Page 13 of Nico


Font Size:

Kristen

I weave through the crowd with my tray balanced perfectly, smile fixed in place like it's been painted on.

Smile. Nod. Be invisible.

The mantra loops through my head on repeat. Same one I used for years with Jack.

A woman in head-to-toe black dress plucks a glass without acknowledging me. She turns back to her companion, laughing at something that definitely isn't funny, because rich people laugh differently. Louder. Like they're performing for an invisible audience.

God, I hate these events.

Not the work itself. It's the pretending that grates against my bones. Pretending I'm happy to serve. Pretending these people aren't looking right through me.

A man in a tailored tuxedo brushes past, too close, his hand grazing my hip. His eyes never meet mine as he rejoins his wife.

I swallow the familiar bitter taste and keep moving.

You're furniture. You're wallpaper. You don't exist.

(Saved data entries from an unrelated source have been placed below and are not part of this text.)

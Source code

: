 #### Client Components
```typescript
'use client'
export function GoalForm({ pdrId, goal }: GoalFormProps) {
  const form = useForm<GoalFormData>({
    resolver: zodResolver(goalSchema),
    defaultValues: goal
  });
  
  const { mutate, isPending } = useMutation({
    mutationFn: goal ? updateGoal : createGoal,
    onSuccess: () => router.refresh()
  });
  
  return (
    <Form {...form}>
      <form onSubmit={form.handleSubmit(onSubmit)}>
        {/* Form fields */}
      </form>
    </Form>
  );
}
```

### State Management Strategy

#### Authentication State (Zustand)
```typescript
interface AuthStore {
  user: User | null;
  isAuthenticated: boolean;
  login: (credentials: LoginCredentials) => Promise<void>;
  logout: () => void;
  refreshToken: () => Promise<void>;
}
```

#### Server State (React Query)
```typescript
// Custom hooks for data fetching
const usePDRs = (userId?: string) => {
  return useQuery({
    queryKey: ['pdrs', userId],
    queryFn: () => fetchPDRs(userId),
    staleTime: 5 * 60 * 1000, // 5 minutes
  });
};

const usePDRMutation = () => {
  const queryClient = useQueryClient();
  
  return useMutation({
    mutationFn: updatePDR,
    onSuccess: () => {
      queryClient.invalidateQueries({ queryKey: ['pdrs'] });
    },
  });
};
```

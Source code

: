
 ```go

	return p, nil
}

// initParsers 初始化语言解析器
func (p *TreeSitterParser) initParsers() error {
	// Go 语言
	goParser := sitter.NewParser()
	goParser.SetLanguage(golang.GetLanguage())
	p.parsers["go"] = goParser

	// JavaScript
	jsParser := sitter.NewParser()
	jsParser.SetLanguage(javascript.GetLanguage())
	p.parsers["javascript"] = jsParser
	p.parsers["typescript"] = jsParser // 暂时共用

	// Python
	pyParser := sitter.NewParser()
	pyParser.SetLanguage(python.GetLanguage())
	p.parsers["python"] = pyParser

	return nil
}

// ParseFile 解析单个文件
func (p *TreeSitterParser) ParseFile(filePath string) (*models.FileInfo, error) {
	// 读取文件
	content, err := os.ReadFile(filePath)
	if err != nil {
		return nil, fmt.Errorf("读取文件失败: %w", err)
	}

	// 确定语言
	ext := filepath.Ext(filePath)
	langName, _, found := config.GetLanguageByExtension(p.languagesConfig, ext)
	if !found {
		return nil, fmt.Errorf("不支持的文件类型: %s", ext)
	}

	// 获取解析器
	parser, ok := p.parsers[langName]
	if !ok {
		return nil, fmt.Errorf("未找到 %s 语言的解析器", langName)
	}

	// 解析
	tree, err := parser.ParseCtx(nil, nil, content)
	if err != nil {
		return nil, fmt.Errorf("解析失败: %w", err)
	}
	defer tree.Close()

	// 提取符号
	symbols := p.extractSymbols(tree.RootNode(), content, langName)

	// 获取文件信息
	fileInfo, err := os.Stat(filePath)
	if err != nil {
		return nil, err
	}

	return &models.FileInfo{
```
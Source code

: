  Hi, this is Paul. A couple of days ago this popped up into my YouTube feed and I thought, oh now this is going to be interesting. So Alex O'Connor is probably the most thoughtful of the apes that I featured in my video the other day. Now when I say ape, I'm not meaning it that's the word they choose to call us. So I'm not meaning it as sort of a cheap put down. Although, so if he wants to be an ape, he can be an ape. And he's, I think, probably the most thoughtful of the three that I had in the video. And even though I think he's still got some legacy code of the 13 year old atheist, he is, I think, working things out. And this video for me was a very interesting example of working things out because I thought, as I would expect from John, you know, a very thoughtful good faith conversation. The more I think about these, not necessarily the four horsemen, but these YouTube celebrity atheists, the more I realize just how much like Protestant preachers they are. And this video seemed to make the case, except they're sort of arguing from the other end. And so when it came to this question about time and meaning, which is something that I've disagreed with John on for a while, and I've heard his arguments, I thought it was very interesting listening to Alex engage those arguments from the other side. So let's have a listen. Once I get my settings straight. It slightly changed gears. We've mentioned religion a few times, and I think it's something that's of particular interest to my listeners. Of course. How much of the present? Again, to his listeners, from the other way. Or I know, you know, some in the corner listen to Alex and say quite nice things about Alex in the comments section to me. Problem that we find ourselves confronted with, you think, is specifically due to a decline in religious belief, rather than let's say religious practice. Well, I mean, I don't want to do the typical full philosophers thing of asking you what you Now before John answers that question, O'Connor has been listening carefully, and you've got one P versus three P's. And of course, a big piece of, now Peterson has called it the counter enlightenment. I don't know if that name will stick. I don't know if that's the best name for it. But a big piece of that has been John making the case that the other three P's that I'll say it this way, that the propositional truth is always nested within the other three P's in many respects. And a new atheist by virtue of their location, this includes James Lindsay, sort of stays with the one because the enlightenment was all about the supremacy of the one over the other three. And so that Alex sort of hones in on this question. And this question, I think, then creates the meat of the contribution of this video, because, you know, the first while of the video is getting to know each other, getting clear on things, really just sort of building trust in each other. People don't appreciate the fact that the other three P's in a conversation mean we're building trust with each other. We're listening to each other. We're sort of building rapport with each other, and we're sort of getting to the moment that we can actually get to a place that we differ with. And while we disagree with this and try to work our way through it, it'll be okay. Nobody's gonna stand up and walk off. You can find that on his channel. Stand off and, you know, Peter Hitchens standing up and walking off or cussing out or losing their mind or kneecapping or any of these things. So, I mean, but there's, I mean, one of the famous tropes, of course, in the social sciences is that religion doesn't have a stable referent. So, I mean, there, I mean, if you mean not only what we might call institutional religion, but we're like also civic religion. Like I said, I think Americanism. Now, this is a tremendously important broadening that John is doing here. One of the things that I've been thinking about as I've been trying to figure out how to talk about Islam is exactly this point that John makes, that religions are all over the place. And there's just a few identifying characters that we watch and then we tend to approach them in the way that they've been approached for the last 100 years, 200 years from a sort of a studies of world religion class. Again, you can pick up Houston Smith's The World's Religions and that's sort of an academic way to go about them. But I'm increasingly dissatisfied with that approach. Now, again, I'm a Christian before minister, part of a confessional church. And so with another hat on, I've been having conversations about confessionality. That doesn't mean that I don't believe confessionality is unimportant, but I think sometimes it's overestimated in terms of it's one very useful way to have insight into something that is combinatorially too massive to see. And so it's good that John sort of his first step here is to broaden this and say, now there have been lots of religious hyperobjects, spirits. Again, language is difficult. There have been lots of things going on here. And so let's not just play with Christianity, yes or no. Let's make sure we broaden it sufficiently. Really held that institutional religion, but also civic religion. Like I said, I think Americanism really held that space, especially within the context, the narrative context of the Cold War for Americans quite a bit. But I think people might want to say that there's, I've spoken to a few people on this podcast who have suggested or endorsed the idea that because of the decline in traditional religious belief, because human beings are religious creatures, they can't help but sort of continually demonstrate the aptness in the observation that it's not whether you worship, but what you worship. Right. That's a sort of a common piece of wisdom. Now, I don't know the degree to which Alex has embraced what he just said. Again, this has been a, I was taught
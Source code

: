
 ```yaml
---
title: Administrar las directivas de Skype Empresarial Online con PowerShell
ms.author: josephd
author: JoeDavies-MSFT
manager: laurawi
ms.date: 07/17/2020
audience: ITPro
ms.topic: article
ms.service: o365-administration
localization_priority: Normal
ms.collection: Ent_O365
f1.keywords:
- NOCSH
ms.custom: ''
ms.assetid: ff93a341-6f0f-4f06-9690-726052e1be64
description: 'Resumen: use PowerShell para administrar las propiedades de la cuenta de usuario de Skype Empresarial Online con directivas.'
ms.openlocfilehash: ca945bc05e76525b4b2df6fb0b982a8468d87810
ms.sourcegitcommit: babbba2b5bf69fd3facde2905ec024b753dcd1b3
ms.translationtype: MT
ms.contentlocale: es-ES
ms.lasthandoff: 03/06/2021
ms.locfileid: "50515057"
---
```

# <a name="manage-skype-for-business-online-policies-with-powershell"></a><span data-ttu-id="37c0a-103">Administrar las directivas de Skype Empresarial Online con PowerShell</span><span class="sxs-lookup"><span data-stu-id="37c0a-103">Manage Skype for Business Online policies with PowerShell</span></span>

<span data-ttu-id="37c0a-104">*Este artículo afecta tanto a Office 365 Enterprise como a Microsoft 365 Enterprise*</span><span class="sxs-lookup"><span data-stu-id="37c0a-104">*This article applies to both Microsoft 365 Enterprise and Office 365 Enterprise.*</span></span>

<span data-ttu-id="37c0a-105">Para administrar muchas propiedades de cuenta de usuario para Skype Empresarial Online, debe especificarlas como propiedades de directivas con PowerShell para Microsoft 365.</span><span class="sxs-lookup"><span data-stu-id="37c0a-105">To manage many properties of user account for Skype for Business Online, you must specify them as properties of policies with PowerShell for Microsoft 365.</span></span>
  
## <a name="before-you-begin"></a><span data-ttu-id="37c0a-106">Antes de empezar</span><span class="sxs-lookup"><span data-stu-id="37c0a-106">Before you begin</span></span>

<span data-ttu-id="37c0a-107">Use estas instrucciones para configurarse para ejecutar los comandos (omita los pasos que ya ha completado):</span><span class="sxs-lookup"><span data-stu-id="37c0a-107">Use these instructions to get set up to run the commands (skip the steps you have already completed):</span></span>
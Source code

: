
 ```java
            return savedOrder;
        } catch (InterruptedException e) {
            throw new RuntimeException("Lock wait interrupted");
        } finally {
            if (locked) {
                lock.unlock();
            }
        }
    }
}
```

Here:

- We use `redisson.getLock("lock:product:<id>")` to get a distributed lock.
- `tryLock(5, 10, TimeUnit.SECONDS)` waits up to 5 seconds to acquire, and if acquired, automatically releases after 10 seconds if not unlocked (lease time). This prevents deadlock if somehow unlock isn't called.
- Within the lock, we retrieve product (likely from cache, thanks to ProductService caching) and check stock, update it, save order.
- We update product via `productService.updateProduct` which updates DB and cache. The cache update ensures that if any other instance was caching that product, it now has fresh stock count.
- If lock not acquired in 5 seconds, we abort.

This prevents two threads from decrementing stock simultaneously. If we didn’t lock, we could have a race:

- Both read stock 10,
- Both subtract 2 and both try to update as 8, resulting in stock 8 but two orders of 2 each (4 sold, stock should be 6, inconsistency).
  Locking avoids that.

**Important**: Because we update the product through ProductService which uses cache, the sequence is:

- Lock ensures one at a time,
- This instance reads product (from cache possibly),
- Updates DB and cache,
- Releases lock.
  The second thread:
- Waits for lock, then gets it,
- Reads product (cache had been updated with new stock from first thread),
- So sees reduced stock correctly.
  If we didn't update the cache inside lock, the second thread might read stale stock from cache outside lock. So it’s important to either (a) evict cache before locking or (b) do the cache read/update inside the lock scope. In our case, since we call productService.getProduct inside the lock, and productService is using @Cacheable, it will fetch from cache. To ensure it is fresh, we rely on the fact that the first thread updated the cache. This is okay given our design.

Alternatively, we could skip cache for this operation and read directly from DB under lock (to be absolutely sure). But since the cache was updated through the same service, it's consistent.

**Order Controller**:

The ballroom is gorgeous, I'll give it that. Fresh flowers everywhere. White roses and lilies.

I pause near a pillar to let a group pass, adjusting the weight of my tray.

Jack would have loved this.

The thought slithers in before I can stop it.

He would have thrived here. Working the room with that easy smile, shaking hands, making everyone feel like they were the most important person he'd ever met. Jack had a gift for that. Making people adore him. Making them see exactly what he wanted them to see.

"You look tired, Kris. Maybe skip the lipstick tonight. It's making you look washed out."

His voice echoes in my skull, soft and concerned. Always so concerned.

"I just want what's best for you, baby. You know that."

Behind closed doors, he'd spend an hour checking my flaws. My hair was wrong. My dress was cheap. I talked too much at dinner. I embarrassed him in front of his friends.

But in public? In public, Jack Walker was perfect.

The first time it happened I convinced myself I'd imagined it. Misunderstood. Maybe I had been annoying at dinner. Maybe the dress was unflattering. He was only trying to help me improve.

It took three years to realize the truth: there was no improvement good enough. The goalposts moved every time I got close. And the smiling, charming man everyone else saw?

He didn't exist.

A waiter bumps my elbow, snapping me back to the present. "You okay?"

"Fine." I paste the smile back on. "Just needed a second."

He nods and disappears into the crowd.

I scan the room, looking for empty glasses to collect. Near the bar, an older woman holds court with two younger men, her laugh sharp as broken glass. She gestures with a champagne flute, dismissing whatever one of the men just said.

Power move. I recognize it.

Across the room, a cluster of men in dark suits stand apart from the crowd.

One of the men catches my attention. Younger than the silver-haired one, maybe late twenties. Dark hair pushed back.